TV series review: Pride and Prejudice (1995)

June 20, 2018 Review 0

What is there to say about this that hasn’t been said a thousand times already? This is the definitive version, the Colin Firth and Jennifer Ehle version, the diving-in-the-lake version, the one that spawned a whole new love affair with Jane Austen and a spate of new dramatisations and inspired-by films, books and TV productions. I’ve been rewatching it for the fourth or fifth or sixth time, and enjoying it just as much as before, perhaps more so now that I know a little bit more about the Regency era than I did. Here are some random thoughts.

The first thing that struck me is how quickly it becomes obvious that Darcy is in love with Elizabeth. In previous viewings, Firth’s Darcy seemed like a bit of a stiff-necked so-and-so, whose proposal at Hunsford comes out of the blue. Yet his face often shows a softness as he looks at Elizabeth. Why did I never notice this before?

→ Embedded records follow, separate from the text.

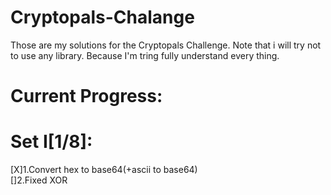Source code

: # Cryptopals-Chalange
Those are my solutions for the Cryptopals Challenge.
Note that i will try not to use any library.
Because I'm tring fully understand every thing.
# Current Progress:
# Set I[1/8]:
[X]1.Convert hex to base64(+ascii to base64)
</br>[]2.Fixed XOR

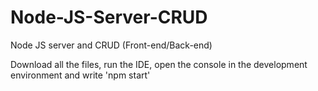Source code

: # Node-JS-Server-CRUD
Node JS server and CRUD (Front-end/Back-end) 

Download all the files, run the IDE, open the console in the development environment and write 'npm start'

The second thing is that Alison Steadman’s Mrs Bennet finally grated on me. I’ve read so many reviews complaining about her shrillness, but this was the first time I really noticed it.

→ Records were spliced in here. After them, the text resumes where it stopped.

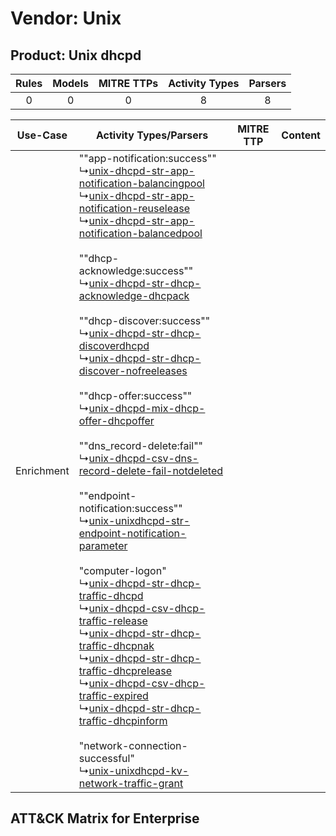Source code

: Vendor: Unix
============
Product: Unix dhcpd
-------------------
| Rules | Models | MITRE TTPs | Activity Types | Parsers |
|:-----:|:------:|:----------:|:--------------:|:-------:|
|   0   |   0    |     0      |       8        |    8    |

|  Use-Case  | Activity Types/Parsers    | MITRE TTP | Content    |
|:----------:| ---- | --------- | ---- |
| Enrichment |  ""app-notification:success""<br> ↳[unix-dhcpd-str-app-notification-balancingpool](Ps/pC_unixdhcpdstrappnotificationbalancingpool.md)<br> ↳[unix-dhcpd-str-app-notification-reuselease](Ps/pC_unixdhcpdstrappnotificationreuselease.md)<br> ↳[unix-dhcpd-str-app-notification-balancedpool](Ps/pC_unixdhcpdstrappnotificationbalancedpool.md)<br><br> ""dhcp-acknowledge:success""<br> ↳[unix-dhcpd-str-dhcp-acknowledge-dhcpack](Ps/pC_unixdhcpdstrdhcpacknowledgedhcpack.md)<br><br> ""dhcp-discover:success""<br> ↳[unix-dhcpd-str-dhcp-discoverdhcpd](Ps/pC_unixdhcpdstrdhcpdiscoverdhcpd.md)<br> ↳[unix-dhcpd-str-dhcp-discover-nofreeleases](Ps/pC_unixdhcpdstrdhcpdiscovernofreeleases.md)<br><br> ""dhcp-offer:success""<br> ↳[unix-dhcpd-mix-dhcp-offer-dhcpoffer](Ps/pC_unixdhcpdmixdhcpofferdhcpoffer.md)<br><br> ""dns_record-delete:fail""<br> ↳[unix-dhcpd-csv-dns-record-delete-fail-notdeleted](Ps/pC_unixdhcpdcsvdnsrecorddeletefailnotdeleted.md)<br><br> ""endpoint-notification:success""<br> ↳[unix-unixdhcpd-str-endpoint-notification-parameter](Ps/pC_unixunixdhcpdstrendpointnotificationparameter.md)<br><br> "computer-logon"<br> ↳[unix-dhcpd-str-dhcp-traffic-dhcpd](Ps/pC_unixdhcpdstrdhcptrafficdhcpd.md)<br> ↳[unix-dhcpd-csv-dhcp-traffic-release](Ps/pC_unixdhcpdcsvdhcptrafficrelease.md)<br> ↳[unix-dhcpd-str-dhcp-traffic-dhcpnak](Ps/pC_unixdhcpdstrdhcptrafficdhcpnak.md)<br> ↳[unix-dhcpd-str-dhcp-traffic-dhcprelease](Ps/pC_unixdhcpdstrdhcptrafficdhcprelease.md)<br> ↳[unix-dhcpd-csv-dhcp-traffic-expired](Ps/pC_unixdhcpdcsvdhcptrafficexpired.md)<br> ↳[unix-dhcpd-str-dhcp-traffic-dhcpinform](Ps/pC_unixdhcpdstrdhcptrafficdhcpinform.md)<br><br> "network-connection-successful"<br> ↳[unix-unixdhcpd-kv-network-traffic-grant](Ps/pC_unixunixdhcpdkvnetworktrafficgrant.md)<br> |    | [](RM/r_m_unix_unix_dhcpd_Enrichment.md) |

ATT&CK Matrix for Enterprise
----------------------------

I noticed, too, just how licentious Lydia is almost right from the start. When she bumps into Mr Collins on the landing, when she’s in her underwear, any well-brought-up young lady would be mortified, but Lydia screams with laughter. And she wants to go into Meryton early one day in order to catch the officers before they’re dressed (probably not seriously, but she shouldn’t even be thinking about such things).

Most of the characters I think are pretty well perfect for their roles. Mr Collins, Mr Bennet, Mr Bingley and Mr Darcy are incomparable. Elizabeth I have reservations about, but I like her better with each viewing. I’ve never much liked Miss Bingley. She seems too obvious in her pursuit of Mr Darcy (but I suppose she is in the book as well).

I really liked that the six-episode format which gave the story room to breathe. No minor characters got wiped out, pretty much all the important scenes survived intact and there were few changes to the dialogue. I’m a particular fan of the piano scene at Rosings, where Elizabeth is to all intents and purposes flirting with Darcy through the medium of Colonel FitzWilliam (”Shall we ask your cousin why…?”). I adore this scene, because to her it’s lightweight joking around, but he’s genuinely responding to her and openly paying her compliments (”Your time has been much better spent.”). And his face when he looks at her is quite adoring. No wonder he assumed she was waiting for him to pay his addresses!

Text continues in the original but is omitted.